*WHAT YOU ARE ASKED TO DO*
Write out only the lines from the start of the entries up to and including the line with "- Scrum template"; please skip the pictures.

*DATA EXTRACTS*

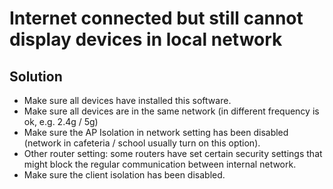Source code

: # Internet connected but still cannot display devices in local network
## Solution 
- Make sure all devices have installed this software.
- Make sure all devices are in the same network (in different frequency is ok, e.g. 2.4g / 5g)
- Make sure the AP Isolation in network setting has been disabled (network in cafeteria / school usually turn on this option).
- Other router setting: some routers have set certain security settings that might block the regular communication between internal network.
- Make sure the client isolation has been disabled.  
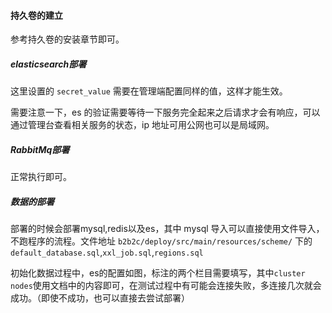 #### 持久卷的建立

参考持久卷的安装章节即可。

##### elasticsearch部署

这里设置的 `secret_value` 需要在管理端配置同样的值，这样才能生效。

需要注意一下，es 的验证需要等待一下服务完全起来之后请求才会有响应，可以通过管理台查看相关服务的状态，ip 地址可用公网也可以是局域网。

##### RabbitMq部署

正常执行即可。

##### 数据的部署

部署的时候会部署mysql,redis以及es，其中 mysql 导入可以直接使用文件导入，不跑程序的流程。文件地址 `b2b2c/deploy/src/main/resources/scheme/` 下的 `default_database.sql`,`xxl_job.sql`,`regions.sql`

初始化数据过程中，es的配置如图，标注的两个栏目需要填写，其中`cluster nodes`使用文档中的内容即可，在测试过程中有可能会连接失败，多连接几次就会成功。（即使不成功，也可以直接去尝试部署）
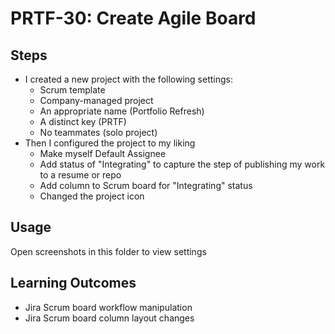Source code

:# PRTF-30: Create Agile Board

## Steps
- I created a new project with the following settings:
    - Scrum template
    - Company-managed project
    - An appropriate name (Portfolio Refresh)
    - A distinct key (PRTF)
    - No teammates (solo project)
- Then I configured the project to my liking
    - Make myself Default Assignee
    - Add status of "Integrating" to capture the step of publishing my work to a resume or repo
    - Add column to Scrum board for "Integrating" status
    - Changed the project icon

## Usage
Open screenshots in this folder to view settings

## Learning Outcomes
- Jira Scrum board workflow manipulation
- Jira Scrum board column layout changes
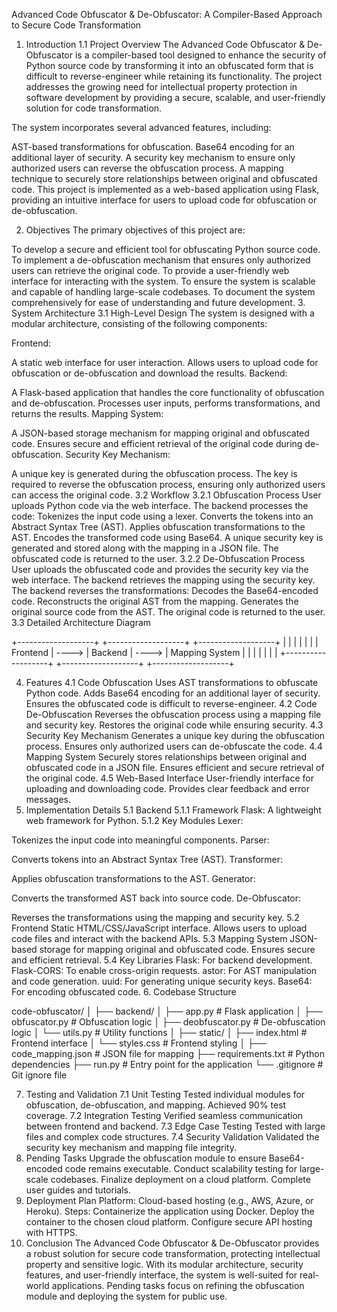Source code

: Advanced Code Obfuscator & De-Obfuscator: A Compiler-Based Approach to Secure Code Transformation
1. Introduction
1.1 Project Overview
The Advanced Code Obfuscator & De-Obfuscator is a compiler-based tool designed to enhance the security of Python source code by transforming it into an obfuscated form that is difficult to reverse-engineer while retaining its functionality. The project addresses the growing need for intellectual property protection in software development by providing a secure, scalable, and user-friendly solution for code transformation.

The system incorporates several advanced features, including:

AST-based transformations for obfuscation.
Base64 encoding for an additional layer of security.
A security key mechanism to ensure only authorized users can reverse the obfuscation process.
A mapping technique to securely store relationships between original and obfuscated code.
This project is implemented as a web-based application using Flask, providing an intuitive interface for users to upload code for obfuscation or de-obfuscation.

2. Objectives
The primary objectives of this project are:

To develop a secure and efficient tool for obfuscating Python source code.
To implement a de-obfuscation mechanism that ensures only authorized users can retrieve the original code.
To provide a user-friendly web interface for interacting with the system.
To ensure the system is scalable and capable of handling large-scale codebases.
To document the system comprehensively for ease of understanding and future development.
3. System Architecture
3.1 High-Level Design
The system is designed with a modular architecture, consisting of the following components:

Frontend:

A static web interface for user interaction.
Allows users to upload code for obfuscation or de-obfuscation and download the results.
Backend:

A Flask-based application that handles the core functionality of obfuscation and de-obfuscation.
Processes user inputs, performs transformations, and returns the results.
Mapping System:

A JSON-based storage mechanism for mapping original and obfuscated code.
Ensures secure and efficient retrieval of the original code during de-obfuscation.
Security Key Mechanism:

A unique key is generated during the obfuscation process.
The key is required to reverse the obfuscation process, ensuring only authorized users can access the original code.
3.2 Workflow
3.2.1 Obfuscation Process
User uploads Python code via the web interface.
The backend processes the code:
Tokenizes the input code using a lexer.
Converts the tokens into an Abstract Syntax Tree (AST).
Applies obfuscation transformations to the AST.
Encodes the transformed code using Base64.
A unique security key is generated and stored along with the mapping in a JSON file.
The obfuscated code is returned to the user.
3.2.2 De-Obfuscation Process
User uploads the obfuscated code and provides the security key via the web interface.
The backend retrieves the mapping using the security key.
The backend reverses the transformations:
Decodes the Base64-encoded code.
Reconstructs the original AST from the mapping.
Generates the original source code from the AST.
The original code is returned to the user.
3.3 Detailed Architecture Diagram

+-------------------+       +-------------------+       +-------------------+
|                   |       |                   |       |                   |
|     Frontend      | ----> |      Backend      | ----> |  Mapping System   |
|                   |       |                   |       |                   |
+-------------------+       +-------------------+       +-------------------+

4. Features
4.1 Code Obfuscation
Uses AST transformations to obfuscate Python code.
Adds Base64 encoding for an additional layer of security.
Ensures the obfuscated code is difficult to reverse-engineer.
4.2 Code De-Obfuscation
Reverses the obfuscation process using a mapping file and security key.
Restores the original code while ensuring security.
4.3 Security Key Mechanism
Generates a unique key during the obfuscation process.
Ensures only authorized users can de-obfuscate the code.
4.4 Mapping System
Securely stores relationships between original and obfuscated code in a JSON file.
Ensures efficient and secure retrieval of the original code.
4.5 Web-Based Interface
User-friendly interface for uploading and downloading code.
Provides clear feedback and error messages.
5. Implementation Details
5.1 Backend
5.1.1 Framework
Flask: A lightweight web framework for Python.
5.1.2 Key Modules
Lexer:

Tokenizes the input code into meaningful components.
Parser:

Converts tokens into an Abstract Syntax Tree (AST).
Transformer:

Applies obfuscation transformations to the AST.
Generator:

Converts the transformed AST back into source code.
De-Obfuscator:

Reverses the transformations using the mapping and security key.
5.2 Frontend
Static HTML/CSS/JavaScript interface.
Allows users to upload code files and interact with the backend APIs.
5.3 Mapping System
JSON-based storage for mapping original and obfuscated code.
Ensures secure and efficient retrieval.
5.4 Key Libraries
Flask: For backend development.
Flask-CORS: To enable cross-origin requests.
astor: For AST manipulation and code generation.
uuid: For generating unique security keys.
Base64: For encoding obfuscated code.
6. Codebase Structure

code-obfuscator/
│
├── backend/
│   ├── app.py                # Flask application
│   ├── obfuscator.py         # Obfuscation logic
│   ├── deobfuscator.py       # De-obfuscation logic
│   └── utils.py              # Utility functions
│
├── static/
│   ├── index.html            # Frontend interface
│   └── styles.css            # Frontend styling
│
├── code_mapping.json         # JSON file for mapping
├── requirements.txt          # Python dependencies
├── run.py                    # Entry point for the application
└── .gitignore                # Git ignore file

7. Testing and Validation
7.1 Unit Testing
Tested individual modules for obfuscation, de-obfuscation, and mapping.
Achieved 90% test coverage.
7.2 Integration Testing
Verified seamless communication between frontend and backend.
7.3 Edge Case Testing
Tested with large files and complex code structures.
7.4 Security Validation
Validated the security key mechanism and mapping file integrity.
8. Pending Tasks
Upgrade the obfuscation module to ensure Base64-encoded code remains executable.
Conduct scalability testing for large-scale codebases.
Finalize deployment on a cloud platform.
Complete user guides and tutorials.
9. Deployment Plan
Platform: Cloud-based hosting (e.g., AWS, Azure, or Heroku).
Steps:
Containerize the application using Docker.
Deploy the container to the chosen cloud platform.
Configure secure API hosting with HTTPS.
10. Conclusion
The Advanced Code Obfuscator & De-Obfuscator provides a robust solution for secure code transformation, protecting intellectual property and sensitive logic. With its modular architecture, security features, and user-friendly interface, the system is well-suited for real-world applications. Pending tasks focus on refining the obfuscation module and deploying the system for public use.
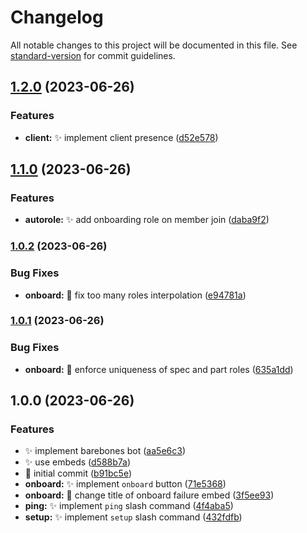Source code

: # Changelog

All notable changes to this project will be documented in this file. See [standard-version](https://github.com/conventional-changelog/standard-version) for commit guidelines.

## [1.2.0](https://github.com/JamesNZL/uoa-ecse-bot/compare/v1.1.0...v1.2.0) (2023-06-26)


### Features

* **client:** :sparkles: implement client presence ([d52e578](https://github.com/JamesNZL/uoa-ecse-bot/commit/d52e5789b3b2b4f3bd6d60f27eef36a0b445042f))

## [1.1.0](https://github.com/JamesNZL/uoa-ecse-bot/compare/v1.0.2...v1.1.0) (2023-06-26)


### Features

* **autorole:** :sparkles: add onboarding role on member join ([daba9f2](https://github.com/JamesNZL/uoa-ecse-bot/commit/daba9f25324ae926fdbad12769a69a41b8e43c7e))

### [1.0.2](https://github.com/JamesNZL/uoa-ecse-bot/compare/v1.0.1...v1.0.2) (2023-06-26)


### Bug Fixes

* **onboard:** :bug: fix too many roles interpolation ([e94781a](https://github.com/JamesNZL/uoa-ecse-bot/commit/e94781ae5e94087ae1c5375069867f0c4f93eb6e))

### [1.0.1](https://github.com/JamesNZL/uoa-ecse-bot/compare/v1.0.0...v1.0.1) (2023-06-26)


### Bug Fixes

* **onboard:** :bug: enforce uniqueness of spec and part roles ([635a1dd](https://github.com/JamesNZL/uoa-ecse-bot/commit/635a1dd7ab30a43161bae9f9ad0b4be838295661))

## 1.0.0 (2023-06-26)


### Features

* :sparkles: implement barebones bot ([aa5e6c3](https://github.com/JamesNZL/uoa-ecse-bot/commit/aa5e6c307585786e5a81a70e7e49b2207587f710))
* :sparkles: use embeds ([d588b7a](https://github.com/JamesNZL/uoa-ecse-bot/commit/d588b7a24125f8d863def20647f929426ab7ea60))
* :tada: initial commit ([b91bc5e](https://github.com/JamesNZL/uoa-ecse-bot/commit/b91bc5ed5fa1a08181ea7890a9fc916c2e945055))
* **onboard:** :sparkles: implement `onboard` button ([71e5368](https://github.com/JamesNZL/uoa-ecse-bot/commit/71e5368657de2ddf1f6df928c82a3edbf6abf7a1))
* **onboard:** :speech_balloon: change title of onboard failure embed ([3f5ee93](https://github.com/JamesNZL/uoa-ecse-bot/commit/3f5ee93c0a3d82233d8b6bf4b6ba035f1216729e))
* **ping:** :sparkles: implement `ping` slash command ([4f4aba5](https://github.com/JamesNZL/uoa-ecse-bot/commit/4f4aba5bb66126af240ed078076211a973a35444))
* **setup:** :sparkles: implement `setup` slash command ([432fdfb](https://github.com/JamesNZL/uoa-ecse-bot/commit/432fdfb4cbd6af0a2aabda6bd0738f95cb70122e))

*RESPONSE BOX*
Source code

: # Internet connected but still cannot display devices in local network
## Solution 
- Make sure all devices have installed this software.
- Make sure all devices are in the same network (in different frequency is ok, e.g. 2.4g / 5g)
- Make sure the AP Isolation in network setting has been disabled (network in cafeteria / school usually turn on this option).
- Other router setting: some routers have set certain security settings that might block the regular communication between internal network.
- Make sure the client isolation has been disabled.  
 #### 持久卷的建立

参考持久卷的安装章节即可。

##### elasticsearch部署

这里设置的 `secret_value` 需要在管理端配置同样的值，这样才能生效。

需要注意一下，es 的验证需要等待一下服务完全起来之后请求才会有响应，可以通过管理台查看相关服务的状态，ip 地址可用公网也可以是局域网。

##### RabbitMq部署

正常执行即可。

##### 数据的部署

部署的时候会部署mysql,redis以及es，其中 mysql 导入可以直接使用文件导入，不跑程序的流程。文件地址 `b2b2c/deploy/src/main/resources/scheme/` 下的 `default_database.sql`,`xxl_job.sql`,`regions.sql`

初始化数据过程中，es的配置如图，标注的两个栏目需要填写，其中`cluster nodes`使用文档中的内容即可，在测试过程中有可能会连接失败，多连接几次就会成功。（即使不成功，也可以直接去尝试部署）
Source code

:# PRTF-30: Create Agile Board

## Steps
- I created a new project with the following settings:
    - Scrum template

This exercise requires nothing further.